+++ Records to process

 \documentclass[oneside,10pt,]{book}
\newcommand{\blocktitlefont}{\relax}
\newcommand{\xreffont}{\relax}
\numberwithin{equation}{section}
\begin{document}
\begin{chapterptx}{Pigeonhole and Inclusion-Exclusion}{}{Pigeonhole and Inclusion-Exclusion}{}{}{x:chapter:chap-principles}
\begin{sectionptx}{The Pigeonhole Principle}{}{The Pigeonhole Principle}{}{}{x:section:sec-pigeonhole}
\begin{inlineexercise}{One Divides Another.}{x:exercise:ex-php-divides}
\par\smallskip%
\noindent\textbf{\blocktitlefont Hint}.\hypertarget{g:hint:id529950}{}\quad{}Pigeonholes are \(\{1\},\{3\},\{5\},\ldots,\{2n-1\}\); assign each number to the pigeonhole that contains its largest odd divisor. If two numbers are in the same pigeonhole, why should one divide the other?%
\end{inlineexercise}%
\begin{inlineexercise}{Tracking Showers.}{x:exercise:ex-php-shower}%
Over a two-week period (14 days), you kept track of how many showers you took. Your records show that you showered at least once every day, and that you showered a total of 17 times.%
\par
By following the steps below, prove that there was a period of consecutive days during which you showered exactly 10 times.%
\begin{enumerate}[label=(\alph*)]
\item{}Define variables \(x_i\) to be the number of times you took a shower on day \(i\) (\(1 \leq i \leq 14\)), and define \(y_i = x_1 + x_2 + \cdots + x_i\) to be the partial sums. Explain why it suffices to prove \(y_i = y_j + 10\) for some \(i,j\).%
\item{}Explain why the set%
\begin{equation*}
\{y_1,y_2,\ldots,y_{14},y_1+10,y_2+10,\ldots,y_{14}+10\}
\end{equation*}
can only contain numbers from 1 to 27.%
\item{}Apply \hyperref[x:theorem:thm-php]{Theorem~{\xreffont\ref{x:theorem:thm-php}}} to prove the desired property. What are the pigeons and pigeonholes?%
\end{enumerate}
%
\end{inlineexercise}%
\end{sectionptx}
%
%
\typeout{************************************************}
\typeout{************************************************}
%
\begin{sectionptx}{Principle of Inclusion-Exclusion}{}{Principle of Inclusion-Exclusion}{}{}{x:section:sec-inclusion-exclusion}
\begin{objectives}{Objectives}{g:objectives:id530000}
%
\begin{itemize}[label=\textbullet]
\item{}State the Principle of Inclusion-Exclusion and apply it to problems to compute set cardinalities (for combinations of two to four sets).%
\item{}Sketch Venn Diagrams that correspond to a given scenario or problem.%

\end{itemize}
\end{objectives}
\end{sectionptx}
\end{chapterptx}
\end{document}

++++++

Directions :: The answer must consist of every line from the entries above that contains "relax".

Answer section ::
\newcommand{\blocktitlefont}{\relax}
\newcommand{\xreffont}{\relax}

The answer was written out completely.